- [Extracted information]
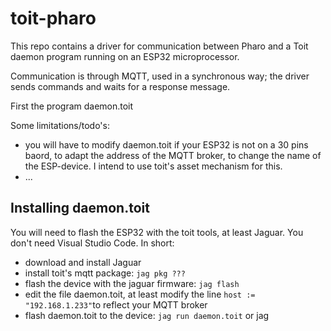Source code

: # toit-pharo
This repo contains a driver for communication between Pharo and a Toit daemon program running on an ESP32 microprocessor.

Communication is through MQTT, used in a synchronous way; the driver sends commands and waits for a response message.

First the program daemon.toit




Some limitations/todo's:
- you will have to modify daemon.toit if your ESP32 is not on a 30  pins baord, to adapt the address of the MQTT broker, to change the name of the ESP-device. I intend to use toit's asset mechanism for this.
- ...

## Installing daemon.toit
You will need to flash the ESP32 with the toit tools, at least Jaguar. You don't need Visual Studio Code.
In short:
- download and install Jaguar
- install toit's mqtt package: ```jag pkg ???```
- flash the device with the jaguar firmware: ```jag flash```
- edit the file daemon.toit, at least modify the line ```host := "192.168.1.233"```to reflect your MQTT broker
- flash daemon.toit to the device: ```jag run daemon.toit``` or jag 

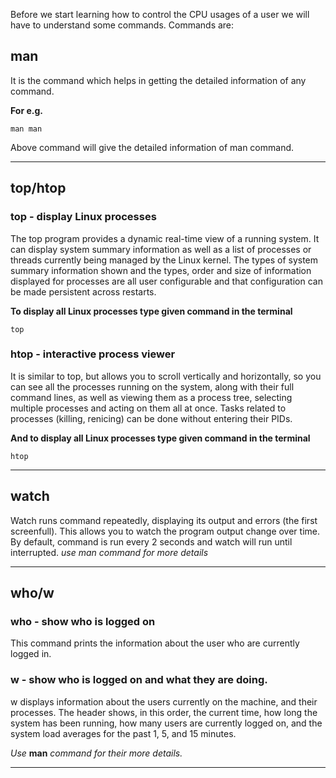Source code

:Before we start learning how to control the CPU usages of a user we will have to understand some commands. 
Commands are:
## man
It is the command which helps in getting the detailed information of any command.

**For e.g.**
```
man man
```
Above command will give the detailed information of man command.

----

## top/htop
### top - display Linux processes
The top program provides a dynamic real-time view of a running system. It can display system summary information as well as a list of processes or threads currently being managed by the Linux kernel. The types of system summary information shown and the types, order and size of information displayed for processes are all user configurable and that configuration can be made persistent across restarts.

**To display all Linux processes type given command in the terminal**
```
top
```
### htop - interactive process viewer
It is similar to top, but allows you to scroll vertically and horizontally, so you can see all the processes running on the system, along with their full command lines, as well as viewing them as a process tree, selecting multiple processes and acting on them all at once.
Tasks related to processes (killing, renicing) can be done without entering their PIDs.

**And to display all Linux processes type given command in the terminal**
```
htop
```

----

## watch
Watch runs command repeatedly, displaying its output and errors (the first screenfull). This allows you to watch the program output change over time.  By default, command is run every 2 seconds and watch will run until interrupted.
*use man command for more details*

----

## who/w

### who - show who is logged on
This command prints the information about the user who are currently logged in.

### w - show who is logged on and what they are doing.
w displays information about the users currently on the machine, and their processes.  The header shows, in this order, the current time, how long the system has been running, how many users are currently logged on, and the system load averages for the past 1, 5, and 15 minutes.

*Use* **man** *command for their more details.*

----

...

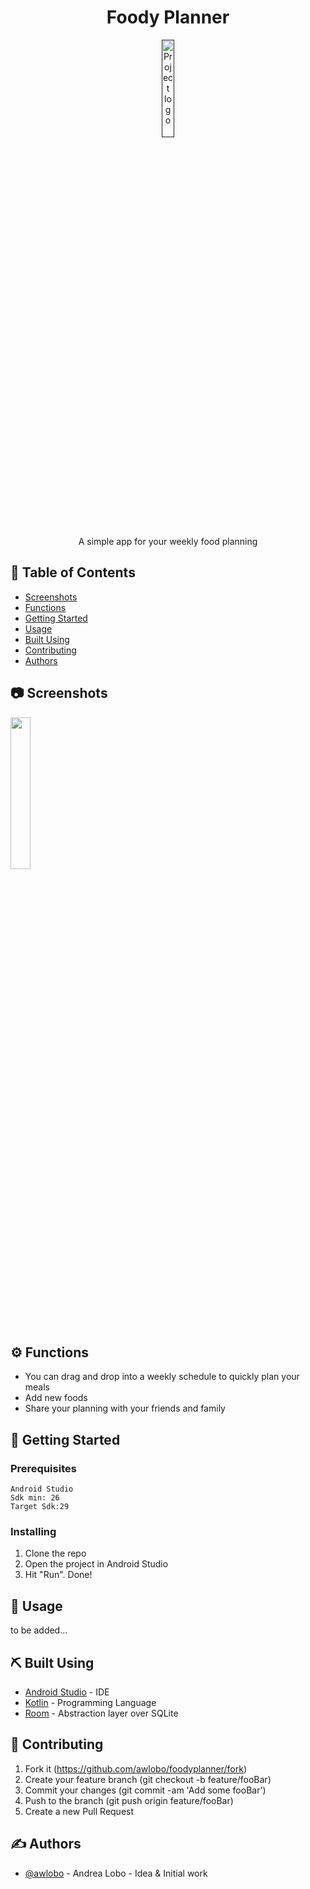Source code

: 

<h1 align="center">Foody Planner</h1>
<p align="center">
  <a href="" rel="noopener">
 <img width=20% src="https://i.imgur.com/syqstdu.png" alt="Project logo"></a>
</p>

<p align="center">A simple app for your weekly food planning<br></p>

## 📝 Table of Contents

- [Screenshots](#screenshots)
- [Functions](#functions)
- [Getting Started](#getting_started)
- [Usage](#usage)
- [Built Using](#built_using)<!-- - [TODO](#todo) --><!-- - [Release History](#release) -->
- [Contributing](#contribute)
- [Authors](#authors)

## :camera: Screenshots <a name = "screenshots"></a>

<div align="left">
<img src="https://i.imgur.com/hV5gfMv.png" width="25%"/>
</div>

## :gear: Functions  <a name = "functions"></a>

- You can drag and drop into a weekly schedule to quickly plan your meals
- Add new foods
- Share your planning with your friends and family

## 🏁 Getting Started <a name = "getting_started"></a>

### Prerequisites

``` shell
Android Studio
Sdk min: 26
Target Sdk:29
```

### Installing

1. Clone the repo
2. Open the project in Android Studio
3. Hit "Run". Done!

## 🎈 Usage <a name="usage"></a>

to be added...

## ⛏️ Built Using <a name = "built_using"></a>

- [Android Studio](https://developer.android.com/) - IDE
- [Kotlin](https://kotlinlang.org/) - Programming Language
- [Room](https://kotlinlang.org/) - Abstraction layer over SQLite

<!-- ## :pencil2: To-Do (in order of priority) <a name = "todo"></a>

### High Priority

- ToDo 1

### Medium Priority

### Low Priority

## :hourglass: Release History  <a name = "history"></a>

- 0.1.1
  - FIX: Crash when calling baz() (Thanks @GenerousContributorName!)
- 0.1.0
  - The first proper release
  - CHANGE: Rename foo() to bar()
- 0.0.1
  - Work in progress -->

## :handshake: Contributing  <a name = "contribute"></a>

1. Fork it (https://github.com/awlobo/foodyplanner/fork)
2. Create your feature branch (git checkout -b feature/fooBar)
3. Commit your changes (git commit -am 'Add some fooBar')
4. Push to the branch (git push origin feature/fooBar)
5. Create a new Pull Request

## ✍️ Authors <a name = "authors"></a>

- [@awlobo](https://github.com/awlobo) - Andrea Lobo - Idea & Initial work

==

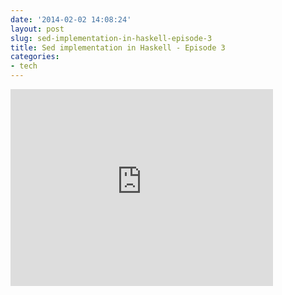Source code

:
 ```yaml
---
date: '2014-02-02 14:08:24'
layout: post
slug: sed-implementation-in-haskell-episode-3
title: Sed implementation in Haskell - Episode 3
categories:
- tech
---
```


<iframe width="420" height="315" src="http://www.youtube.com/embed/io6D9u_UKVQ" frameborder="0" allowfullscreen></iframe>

- [Assignment] Look through the entries above. Copy each line in which the string "repo" occurs.

- [Exercise output]
This repo contains a driver for communication between Pharo and a Toit daemon program running on an ESP32 microprocessor.
1. Clone the repo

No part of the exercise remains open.